Si è conclusa a Srebrenica la settimana internazionale sulla memoria. Grande partecipazione della società civile e degli enti locali italiani. Il lungo percorso coinvolge gradualmente gli abitanti della città impegnati tra vita quotidiana e memorie recenti
Dal 27 agosto al 1° settembre decine di rappresentanti della società civile italiana hanno partecipato alla settimana internazionale "International Cooperation For Memory", tenutasi a Srebrenica su iniziativa della Fondazione Langer di Bolzano. Quale l'atmosfera in città e la partecipazione locale? Un dialogo con due partecipanti: Gabriel Auer, della Fondazione Langer ed Elvira Mujcic, originaria di Srebrenica e autrice del libro "Al di là del caos. Cosa rimane dopo Srebrenica".
Gabriel, qual è stato il livello di partecipazione? Srebrenica come ha vissuto questa presenza straniera e gli eventi della settimana?
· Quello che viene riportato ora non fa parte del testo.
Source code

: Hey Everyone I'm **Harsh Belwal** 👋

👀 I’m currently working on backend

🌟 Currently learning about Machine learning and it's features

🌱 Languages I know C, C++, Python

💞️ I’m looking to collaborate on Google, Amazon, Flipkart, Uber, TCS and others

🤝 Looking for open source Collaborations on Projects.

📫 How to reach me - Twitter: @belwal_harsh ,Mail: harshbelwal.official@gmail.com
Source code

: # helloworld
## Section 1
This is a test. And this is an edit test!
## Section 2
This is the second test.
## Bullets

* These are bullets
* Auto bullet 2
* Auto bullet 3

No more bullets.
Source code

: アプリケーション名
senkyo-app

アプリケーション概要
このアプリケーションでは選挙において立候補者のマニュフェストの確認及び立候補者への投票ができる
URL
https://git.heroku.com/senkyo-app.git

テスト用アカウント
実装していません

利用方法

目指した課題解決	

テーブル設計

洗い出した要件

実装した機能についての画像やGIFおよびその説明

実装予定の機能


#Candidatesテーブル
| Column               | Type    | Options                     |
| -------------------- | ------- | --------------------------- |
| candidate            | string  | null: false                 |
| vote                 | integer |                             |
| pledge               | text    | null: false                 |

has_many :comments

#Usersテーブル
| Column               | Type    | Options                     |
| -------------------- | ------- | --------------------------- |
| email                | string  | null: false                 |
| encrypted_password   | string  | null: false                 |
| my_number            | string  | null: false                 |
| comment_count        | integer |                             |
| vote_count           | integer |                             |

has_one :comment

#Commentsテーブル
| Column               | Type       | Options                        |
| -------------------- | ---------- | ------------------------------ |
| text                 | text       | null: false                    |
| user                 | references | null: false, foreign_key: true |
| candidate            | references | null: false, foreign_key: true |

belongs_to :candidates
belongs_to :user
La partecipazione straniera è stata prettamente italiana, con circa 90 persone di varia provenienza: volontari di associazioni e gruppi, rappresentanti istituzionali di città italiane, ricercatori o esperti di settore. A questi ogni giorno si aggiungevano circa 20-30 persone in rappresentanza di associazioni locali, come l'associazione "Donne di Srebrenica" e, ovviamente, visto che è nostro partner e ha organizzato l'evento in loco, l'associazione Tuzlanska Amika. Tra i rappresentanti istituzionali presenti ricordo, tra gli altri, Carla Giacomozzi del Comune di Bolzano, la quale lavora presso l'archivio storico di Bolzano e che ha introdotto il seminario dedicato al lavoro di documentazione sulla memoria; Massimo Luciani, assessore alle politiche comunitarie del comune di Pescara e Patrizia Zanasi, assessora alla cultura del Comune di Marzabotto, in rappresentanza di due enti locali che sostengono il nostro progetto.
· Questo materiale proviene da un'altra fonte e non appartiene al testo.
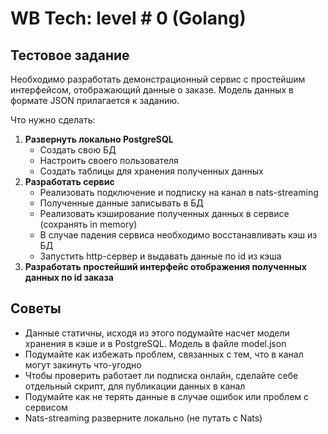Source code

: # WB Tech: level # 0 (Golang)

## Тестовое задание
Необходимо разработать демонстрационный сервис с простейшим интерфейсом, отображающий данные о заказе.
Модель данных в формате JSON прилагается к заданию.

Что нужно сделать:
1. **Развернуть локально PostgreSQL**
    + Создать свою БД 
    + Настроить своего пользователя 
    + Создать таблицы для хранения полученных данных
2. **Разработать сервис**
   + Реализовать подключение и подписку на канал в nats-streaming
   + Полученные данные записывать в БД
   + Реализовать кэширование полученных данных в сервисе (сохранять in memory)
   + В случае падения сервиса необходимо восстанавливать кэш из БД
   + Запустить http-сервер и выдавать данные по id из кэша
3. **Разработать простейший интерфейс отображения полученных данных по id заказа**

## Советы				
+ Данные статичны, исходя из этого подумайте насчет модели хранения в кэше и в PostgreSQL. 
Модель в файле model.json 
+ Подумайте как избежать проблем, связанных с тем, что в канал могут закинуть что-угодно 
+ Чтобы проверить работает ли подписка онлайн, сделайте себе отдельный скрипт, 
для публикации данных в канал 
+ Подумайте как не терять данные в случае ошибок или проблем с сервисом 
+ Nats-streaming разверните локально (не путать с Nats)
La popolazione ha mostrato sicuramente molta curiosità. Anche perché abbiamo organizzato l'alloggio di tutti coloro che arrivavano da fuori presso le famiglie di Srebrenica e questo contatto ha facilitato la comunicazione diretta. Significa che tali famiglie erano informate dell'evento, mentre ci siamo resi conto che molta parte degli abitanti della città non sapevano molto della settimana internazionale sulla memoria. C'è da dire che allo stesso tempo questa numerosa presenza internazionale, che ogni giorno si muoveva per la città, ha portato una ventata di novità. Parlare di partecipazione della cittadinanza è però un secondo livello.
In che senso?
Mi riferisco al fatto che una certa parte della città non conoscesse in maniera approfondita l'evento; questo lo spiego principalmente con due ragioni. Innanzitutto, non è usuale per la gente comune parlare del tema della memoria da un punto di vista "scientifico" in luoghi come seminari e workshop. Inoltre, dobbiamo pensare che la vita quotidiana di queste persone è molto dura, non solo per le condizioni economiche in cui versa la maggioranza di loro ma anche per l'atmosfera in cui vivono. La città si può ancora definire "fantasma", ferma in una condizione di attesa.
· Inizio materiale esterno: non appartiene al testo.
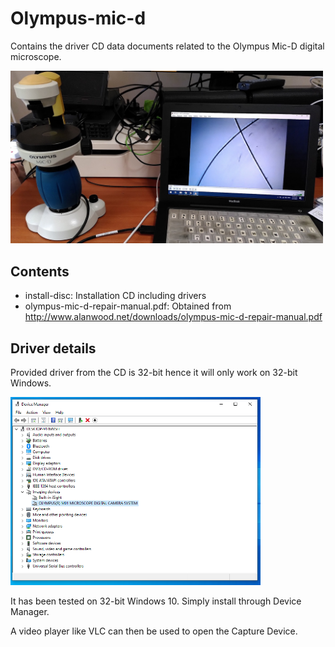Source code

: # Olympus-mic-d
Contains the driver CD data documents related to the Olympus Mic-D digital microscope.

<img src="images/mic-d-in-operation.jpg" width="500">

## Contents

* install-disc: Installation CD including drivers
* olympus-mic-d-repair-manual.pdf: Obtained from http://www.alanwood.net/downloads/olympus-mic-d-repair-manual.pdf

## Driver details

Provided driver from the CD is 32-bit hence it will only work on 32-bit Windows. 

<img src="images/mic-d-in-device-manager.png" width="400">

It has been tested on 32-bit Windows 10. Simply install through Device Manager.

A video player like VLC can then be used to open the Capture Device.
Questo si riflette spesso negli atteggiamenti dei singoli cittadini - come ci è stato raccontato dalle associazioni locali - che mostrano quasi una "letargia" mentale, tanto che è molto difficile coinvolgerli e farli partecipare attivamente ad iniziative che esulano dalla loro quotidianità. Farli partecipare in numero significativo a dibattiti, in cui si devono intervenire, parlare in prima persona, credo non sia ancora realistico; potrà esserlo dopo il primo passo fatto con la settimana internazionale, che è servita per parlare di temi ben precisi, per capire come viene percepita la nostra presenza e per cercare di coinvolgere il più possibile le associazioni locali. Il secondo passo sarà in futuro quello di valutare l'impatto che ha avuto questa settimana di lavoro, con dibattiti e con momenti culturali e di socializzazione, attraverso un lavoro di feed-back da parte dei partecipanti stranieri e locali.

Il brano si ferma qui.